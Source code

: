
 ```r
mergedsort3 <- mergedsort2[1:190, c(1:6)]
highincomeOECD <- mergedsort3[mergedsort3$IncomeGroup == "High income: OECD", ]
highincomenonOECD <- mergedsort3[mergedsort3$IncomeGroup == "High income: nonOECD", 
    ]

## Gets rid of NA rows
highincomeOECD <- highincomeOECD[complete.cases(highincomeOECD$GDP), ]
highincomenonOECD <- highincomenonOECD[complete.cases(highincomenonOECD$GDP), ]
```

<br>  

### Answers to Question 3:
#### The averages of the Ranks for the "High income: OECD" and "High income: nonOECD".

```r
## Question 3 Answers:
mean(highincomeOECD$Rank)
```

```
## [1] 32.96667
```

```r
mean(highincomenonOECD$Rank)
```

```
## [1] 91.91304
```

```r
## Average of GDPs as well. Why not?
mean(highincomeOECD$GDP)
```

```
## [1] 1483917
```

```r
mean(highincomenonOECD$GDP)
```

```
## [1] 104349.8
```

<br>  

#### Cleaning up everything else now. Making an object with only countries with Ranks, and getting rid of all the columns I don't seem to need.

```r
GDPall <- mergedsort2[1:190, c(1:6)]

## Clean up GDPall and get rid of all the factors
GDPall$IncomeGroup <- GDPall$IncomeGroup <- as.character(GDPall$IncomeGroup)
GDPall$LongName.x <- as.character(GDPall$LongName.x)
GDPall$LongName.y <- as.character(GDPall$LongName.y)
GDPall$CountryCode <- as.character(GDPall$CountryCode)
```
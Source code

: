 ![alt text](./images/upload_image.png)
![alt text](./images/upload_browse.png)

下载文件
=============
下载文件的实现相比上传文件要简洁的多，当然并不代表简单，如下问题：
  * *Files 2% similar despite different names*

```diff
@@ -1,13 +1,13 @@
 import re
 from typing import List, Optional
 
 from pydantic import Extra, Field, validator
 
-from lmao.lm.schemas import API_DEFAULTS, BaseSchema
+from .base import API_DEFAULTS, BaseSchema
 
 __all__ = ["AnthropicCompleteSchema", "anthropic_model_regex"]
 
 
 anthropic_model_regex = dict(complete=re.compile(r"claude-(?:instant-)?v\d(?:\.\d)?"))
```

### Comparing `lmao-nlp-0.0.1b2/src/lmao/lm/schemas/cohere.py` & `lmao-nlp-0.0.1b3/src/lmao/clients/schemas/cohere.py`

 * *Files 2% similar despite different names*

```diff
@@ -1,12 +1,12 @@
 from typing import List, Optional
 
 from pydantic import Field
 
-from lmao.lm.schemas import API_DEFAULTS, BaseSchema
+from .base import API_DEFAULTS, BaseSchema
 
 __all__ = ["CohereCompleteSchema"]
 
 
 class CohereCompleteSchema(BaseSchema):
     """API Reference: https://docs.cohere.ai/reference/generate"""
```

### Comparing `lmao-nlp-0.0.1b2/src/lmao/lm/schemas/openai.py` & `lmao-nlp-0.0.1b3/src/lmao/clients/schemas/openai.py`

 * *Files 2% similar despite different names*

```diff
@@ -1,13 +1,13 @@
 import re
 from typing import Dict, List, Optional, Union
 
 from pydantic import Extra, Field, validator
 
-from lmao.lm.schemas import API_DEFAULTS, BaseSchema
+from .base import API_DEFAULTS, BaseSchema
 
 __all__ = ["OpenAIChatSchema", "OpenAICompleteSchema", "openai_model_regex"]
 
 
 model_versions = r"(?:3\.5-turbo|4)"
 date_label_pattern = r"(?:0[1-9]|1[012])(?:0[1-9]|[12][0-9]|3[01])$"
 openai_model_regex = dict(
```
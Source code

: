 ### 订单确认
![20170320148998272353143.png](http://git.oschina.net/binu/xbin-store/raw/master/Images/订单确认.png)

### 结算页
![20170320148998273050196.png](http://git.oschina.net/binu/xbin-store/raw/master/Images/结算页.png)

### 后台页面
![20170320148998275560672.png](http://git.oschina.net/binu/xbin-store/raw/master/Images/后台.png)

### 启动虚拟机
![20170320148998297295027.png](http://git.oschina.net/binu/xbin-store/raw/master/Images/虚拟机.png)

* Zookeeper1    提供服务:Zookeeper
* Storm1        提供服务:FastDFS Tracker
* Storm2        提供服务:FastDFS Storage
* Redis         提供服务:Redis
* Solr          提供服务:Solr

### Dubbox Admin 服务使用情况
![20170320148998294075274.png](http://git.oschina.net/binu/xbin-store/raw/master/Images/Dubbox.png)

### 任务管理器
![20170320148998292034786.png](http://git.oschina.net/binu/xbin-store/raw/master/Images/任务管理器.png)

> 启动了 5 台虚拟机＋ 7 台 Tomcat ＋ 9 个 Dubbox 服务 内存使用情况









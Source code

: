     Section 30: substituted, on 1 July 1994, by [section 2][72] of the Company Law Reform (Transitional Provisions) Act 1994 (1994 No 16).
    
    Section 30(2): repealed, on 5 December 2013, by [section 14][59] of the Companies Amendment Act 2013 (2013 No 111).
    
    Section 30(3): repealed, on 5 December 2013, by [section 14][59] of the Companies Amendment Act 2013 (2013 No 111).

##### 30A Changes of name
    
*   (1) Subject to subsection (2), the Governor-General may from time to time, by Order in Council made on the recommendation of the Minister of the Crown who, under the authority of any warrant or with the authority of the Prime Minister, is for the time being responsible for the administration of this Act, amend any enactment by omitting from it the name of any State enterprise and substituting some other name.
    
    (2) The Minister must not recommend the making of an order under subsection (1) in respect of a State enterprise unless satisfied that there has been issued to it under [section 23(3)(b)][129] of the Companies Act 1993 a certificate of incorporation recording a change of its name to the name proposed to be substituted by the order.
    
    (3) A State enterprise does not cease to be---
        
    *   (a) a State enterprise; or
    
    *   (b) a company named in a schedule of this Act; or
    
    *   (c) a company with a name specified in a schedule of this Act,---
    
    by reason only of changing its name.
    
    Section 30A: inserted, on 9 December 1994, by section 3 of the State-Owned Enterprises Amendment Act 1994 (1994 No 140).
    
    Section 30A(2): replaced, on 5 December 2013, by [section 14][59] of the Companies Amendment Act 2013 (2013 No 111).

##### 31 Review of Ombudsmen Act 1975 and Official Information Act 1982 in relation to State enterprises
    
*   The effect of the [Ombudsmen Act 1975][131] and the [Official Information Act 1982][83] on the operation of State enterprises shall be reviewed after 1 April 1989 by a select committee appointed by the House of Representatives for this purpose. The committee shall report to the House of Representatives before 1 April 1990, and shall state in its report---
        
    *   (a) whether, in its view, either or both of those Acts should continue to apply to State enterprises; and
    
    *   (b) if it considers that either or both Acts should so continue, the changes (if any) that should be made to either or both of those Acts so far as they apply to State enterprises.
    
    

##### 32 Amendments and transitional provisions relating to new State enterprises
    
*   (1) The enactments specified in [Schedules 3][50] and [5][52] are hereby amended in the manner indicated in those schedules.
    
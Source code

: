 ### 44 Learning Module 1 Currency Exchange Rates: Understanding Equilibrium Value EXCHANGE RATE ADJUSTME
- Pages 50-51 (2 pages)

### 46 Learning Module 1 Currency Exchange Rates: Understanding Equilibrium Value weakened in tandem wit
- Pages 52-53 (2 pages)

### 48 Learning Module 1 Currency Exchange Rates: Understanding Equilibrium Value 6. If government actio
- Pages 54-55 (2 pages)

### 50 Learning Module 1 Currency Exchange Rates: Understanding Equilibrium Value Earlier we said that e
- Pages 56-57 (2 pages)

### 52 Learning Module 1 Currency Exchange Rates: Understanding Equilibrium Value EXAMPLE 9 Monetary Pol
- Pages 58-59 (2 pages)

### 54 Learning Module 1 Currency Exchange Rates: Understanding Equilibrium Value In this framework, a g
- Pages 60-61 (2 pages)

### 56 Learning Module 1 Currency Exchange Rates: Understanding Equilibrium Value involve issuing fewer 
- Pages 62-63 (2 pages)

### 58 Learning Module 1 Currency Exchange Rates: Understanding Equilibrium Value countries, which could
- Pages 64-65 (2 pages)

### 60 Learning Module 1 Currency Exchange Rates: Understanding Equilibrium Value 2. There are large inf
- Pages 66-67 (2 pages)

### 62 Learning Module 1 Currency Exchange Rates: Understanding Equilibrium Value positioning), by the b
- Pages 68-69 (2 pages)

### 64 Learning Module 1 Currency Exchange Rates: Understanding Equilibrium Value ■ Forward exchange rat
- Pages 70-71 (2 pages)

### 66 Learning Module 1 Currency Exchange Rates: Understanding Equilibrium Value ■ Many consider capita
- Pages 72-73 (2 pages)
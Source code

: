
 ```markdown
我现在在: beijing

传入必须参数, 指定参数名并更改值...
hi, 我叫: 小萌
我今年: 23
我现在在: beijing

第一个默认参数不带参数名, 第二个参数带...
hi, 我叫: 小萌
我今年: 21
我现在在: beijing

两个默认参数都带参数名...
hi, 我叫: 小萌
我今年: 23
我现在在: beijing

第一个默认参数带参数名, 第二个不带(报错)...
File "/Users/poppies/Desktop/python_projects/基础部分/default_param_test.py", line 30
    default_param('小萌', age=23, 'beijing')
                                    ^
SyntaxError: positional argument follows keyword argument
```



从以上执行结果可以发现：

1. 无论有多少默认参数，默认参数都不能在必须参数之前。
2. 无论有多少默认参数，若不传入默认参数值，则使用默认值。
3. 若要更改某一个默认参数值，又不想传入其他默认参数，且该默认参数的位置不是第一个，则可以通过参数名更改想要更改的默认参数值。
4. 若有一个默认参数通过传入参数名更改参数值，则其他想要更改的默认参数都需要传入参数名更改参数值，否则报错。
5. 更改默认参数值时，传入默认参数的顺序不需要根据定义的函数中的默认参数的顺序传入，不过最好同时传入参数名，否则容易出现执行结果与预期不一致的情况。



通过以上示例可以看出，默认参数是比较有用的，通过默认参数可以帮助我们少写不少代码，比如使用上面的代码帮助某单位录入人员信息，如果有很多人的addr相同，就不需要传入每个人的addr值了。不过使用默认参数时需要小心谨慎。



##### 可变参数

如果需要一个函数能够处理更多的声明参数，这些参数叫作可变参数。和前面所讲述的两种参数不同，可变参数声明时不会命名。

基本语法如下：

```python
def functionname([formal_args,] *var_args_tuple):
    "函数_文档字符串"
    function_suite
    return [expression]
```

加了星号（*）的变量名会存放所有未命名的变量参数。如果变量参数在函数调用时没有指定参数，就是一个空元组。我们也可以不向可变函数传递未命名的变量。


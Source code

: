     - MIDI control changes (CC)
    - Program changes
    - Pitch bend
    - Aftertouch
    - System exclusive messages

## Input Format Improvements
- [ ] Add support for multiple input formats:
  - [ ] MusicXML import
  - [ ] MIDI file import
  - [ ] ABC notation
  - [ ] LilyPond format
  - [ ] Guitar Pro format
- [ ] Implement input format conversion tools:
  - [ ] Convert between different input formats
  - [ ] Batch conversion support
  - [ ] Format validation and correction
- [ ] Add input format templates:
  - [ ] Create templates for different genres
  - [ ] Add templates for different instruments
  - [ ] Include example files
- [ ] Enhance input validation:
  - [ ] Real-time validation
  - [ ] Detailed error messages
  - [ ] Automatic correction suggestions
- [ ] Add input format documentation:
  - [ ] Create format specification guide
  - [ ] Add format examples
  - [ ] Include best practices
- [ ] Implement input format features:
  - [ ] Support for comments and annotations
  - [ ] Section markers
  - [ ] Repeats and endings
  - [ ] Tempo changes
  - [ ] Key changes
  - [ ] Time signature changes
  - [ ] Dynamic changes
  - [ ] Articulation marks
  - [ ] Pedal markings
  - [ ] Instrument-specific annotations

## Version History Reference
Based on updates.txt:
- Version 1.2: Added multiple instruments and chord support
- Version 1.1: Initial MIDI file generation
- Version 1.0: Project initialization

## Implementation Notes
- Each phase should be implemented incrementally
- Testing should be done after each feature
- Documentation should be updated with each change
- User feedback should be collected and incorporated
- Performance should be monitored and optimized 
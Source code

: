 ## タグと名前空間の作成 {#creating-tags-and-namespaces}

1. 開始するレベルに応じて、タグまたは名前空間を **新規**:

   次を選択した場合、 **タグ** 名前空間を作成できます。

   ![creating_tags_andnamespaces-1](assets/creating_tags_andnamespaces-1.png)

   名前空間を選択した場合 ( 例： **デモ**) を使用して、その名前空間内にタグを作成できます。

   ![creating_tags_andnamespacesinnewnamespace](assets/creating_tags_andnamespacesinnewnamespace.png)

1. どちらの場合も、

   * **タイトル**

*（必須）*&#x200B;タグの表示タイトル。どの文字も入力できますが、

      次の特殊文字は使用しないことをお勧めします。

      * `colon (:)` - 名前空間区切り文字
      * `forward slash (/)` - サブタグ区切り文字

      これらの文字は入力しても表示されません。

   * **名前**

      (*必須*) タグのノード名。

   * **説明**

——————————

→ **Instructions to follow**:
Could you report all lines of the listing that hold "only"?

→ **Solution to this task**:
#### Cleaning up everything else now. Making an object with only countries with Ranks, and getting rid of all the columns I don't seem to need.
    by reason only of changing its name.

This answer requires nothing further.